By Act of 10 August 2001, the central database kept by the National Bank of Belgium with the registration of defaults under credit agreements with consumers and mortgage loans has been reorganized in the Central Database for the registration of Credit agreements to Individuals (‘Centrale voor Kredieten aan Particulieren’) and regulated by law. In the database, the credit agreements concluded by individuals are registered, including any defaults of payment. The database shall be consulted by credit institutions before granting a new credit agreement.

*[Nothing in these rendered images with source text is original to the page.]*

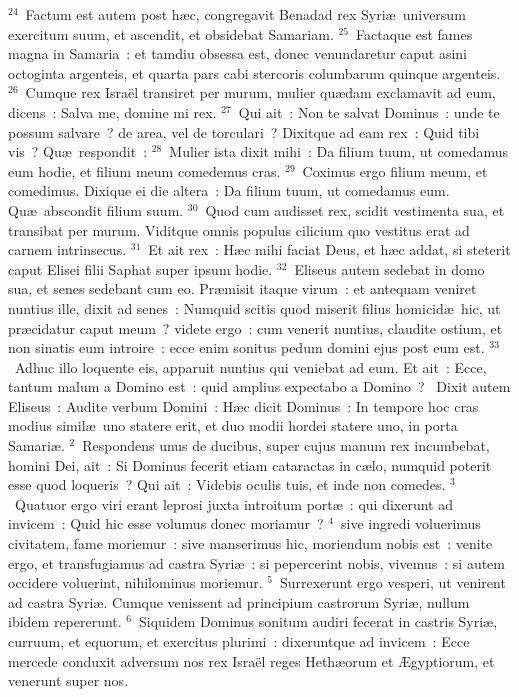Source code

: ${}^{24}$~Factum est autem post h\ae c, congregavit Benadad rex Syri\ae\ universum exercitum suum, et ascendit, et obsidebat Samariam.
${}^{25}$~Factaque est fames magna in Samaria~: et tamdiu obsessa est, donec venundaretur caput asini octoginta argenteis, et quarta pars cabi stercoris columbarum quinque argenteis.
${}^{26}$~Cumque rex Isra\"el transiret per murum, mulier qu\ae dam exclamavit ad eum, dicens~: Salva me, domine mi rex.
${}^{27}$~Qui ait~: Non te salvat Dominus~: unde te possum salvare~? de area, vel de torculari~? Dixitque ad eam rex~: Quid tibi vis~? Qu\ae\ respondit~:
${}^{28}$~Mulier ista dixit mihi~: Da filium tuum, ut comedamus eum hodie, et filium meum comedemus cras.
${}^{29}$~Coximus ergo filium meum, et comedimus. Dixique ei die altera~: Da filium tuum, ut comedamus eum. Qu\ae\ abscondit filium suum.
${}^{30}$~Quod cum audisset rex, scidit vestimenta sua, et transibat per murum. Viditque omnis populus cilicium quo vestitus erat ad carnem intrinsecus.
${}^{31}$~Et ait rex~: H\ae c mihi faciat Deus, et h\ae c addat, si steterit caput Elisei filii Saphat super ipsum hodie.
${}^{32}$~Eliseus autem sedebat in domo sua, et senes sedebant cum eo. Pr\ae misit itaque virum~: et antequam veniret nuntius ille, dixit ad senes~: Numquid scitis quod miserit filius homicid\ae\ hic, ut pr\ae cidatur caput meum~? videte ergo~: cum venerit nuntius, claudite ostium, et non sinatis eum introire~: ecce enim sonitus pedum domini ejus post eum est.
${}^{33}$~Adhuc illo loquente eis, apparuit nuntius qui veniebat ad eum. Et ait~: Ecce, tantum malum a Domino est~: quid amplius expectabo a Domino~?
~Dixit autem Eliseus~: Audite verbum Domini~: H\ae c dicit Dominus~: In tempore hoc cras modius simil\ae\ uno statere erit, et duo modii hordei statere uno, in porta Samari\ae .
${}^{2}$~Respondens unus de ducibus, super cujus manum rex incumbebat, homini Dei, ait~: Si Dominus fecerit etiam cataractas in c\ae lo, numquid poterit esse quod loqueris~? Qui ait~: Videbis oculis tuis, et inde non comedes.
${}^{3}$~Quatuor ergo viri erant leprosi juxta introitum port\ae~: qui dixerunt ad invicem~: Quid hic esse volumus donec moriamur~?
${}^{4}$~sive ingredi voluerimus civitatem, fame moriemur~: sive manserimus hic, moriendum nobis est~: venite ergo, et transfugiamus ad castra Syri\ae~: si pepercerint nobis, vivemus~: si autem occidere voluerint, nihilominus moriemur.
${}^{5}$~Surrexerunt ergo vesperi, ut venirent ad castra Syri\ae . Cumque venissent ad principium castrorum Syri\ae , nullum ibidem repererunt.
${}^{6}$~Siquidem Dominus sonitum audiri fecerat in castris Syri\ae , curruum, et equorum, et exercitus plurimi~: dixeruntque ad invicem~: Ecce mercede conduxit adversum nos rex Isra\"el reges Heth\ae orum et \AE gyptiorum, et venerunt super nos.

The individuals are registered through an unique National Register number, their name, gender, date of birth as mentioned in their identity document and domicile or place of stay. This should prevent that persons are incorrectly listed (e.g., because of similar names). The credit information shall only be communicated to the persons identified in article 8 of the Act and shall only be used for the conclusion and the management of credit agreements. Although access to the central database is limited, the Privacy Commission stated in its opinion relating to the draft law that the conditions for communicating the information are very general and that abuse remains possible.